╭─ MATERIAL SHOWN

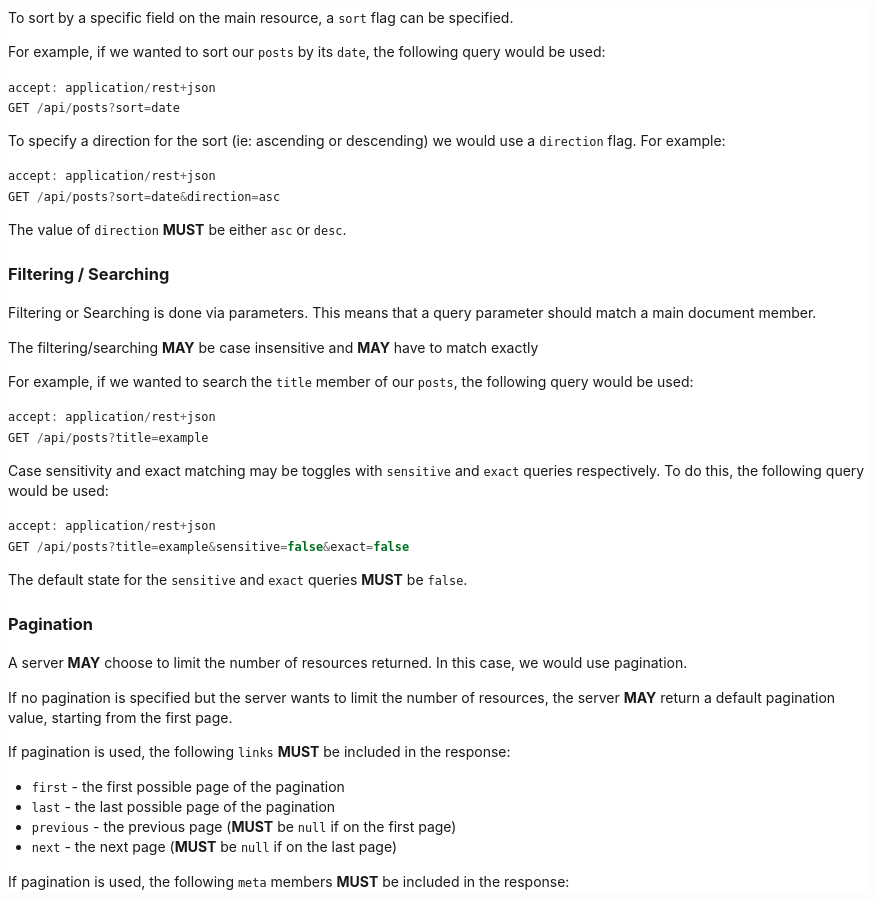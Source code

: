 To sort by a specific field on the main resource, a `sort` flag can be specified.

For example, if we wanted to sort our `posts` by its `date`, the following query would be used:

```javascript
accept: application/rest+json
GET /api/posts?sort=date
```

To specify a direction for the sort (ie: ascending or descending) we would use a `direction` flag. For example:

```javascript
accept: application/rest+json
GET /api/posts?sort=date&direction=asc
```

The value of `direction` __MUST__ be either `asc` or `desc`.

### Filtering / Searching

Filtering or Searching is done via parameters. This means that a query parameter should match a main document member.

The filtering/searching __MAY__ be case insensitive and __MAY__ have to match exactly

For example, if we wanted to search the `title` member of our `posts`, the following query would be used:

```javascript
accept: application/rest+json
GET /api/posts?title=example
```

Case sensitivity and exact matching may be toggles with `sensitive` and `exact` queries respectively. To do this, the following query would be used:

```javascript
accept: application/rest+json
GET /api/posts?title=example&sensitive=false&exact=false
```

The default state for the `sensitive` and `exact` queries __MUST__ be `false`.

### Pagination

A server __MAY__ choose to limit the number of resources returned. In this case, we would use pagination.

If no pagination is specified but the server wants to limit the number of resources, the server __MAY__ return a default pagination value, starting from the first page.

If pagination is used, the following `links` __MUST__ be included in the response:

- `first` - the first possible page of the pagination
- `last` - the last possible page of the pagination
- `previous` - the previous page (__MUST__ be `null` if on the first page)
- `next` - the next page (__MUST__ be `null` if on the last page)

If pagination is used, the following `meta` members __MUST__ be included in the response:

╰─

### PROBLEM DETAILS
For each line above that includes "last", make a copy.

### RESPONSE BOX
- `last` - the last possible page of the pagination
- `next` - the next page (__MUST__ be `null` if on the last page)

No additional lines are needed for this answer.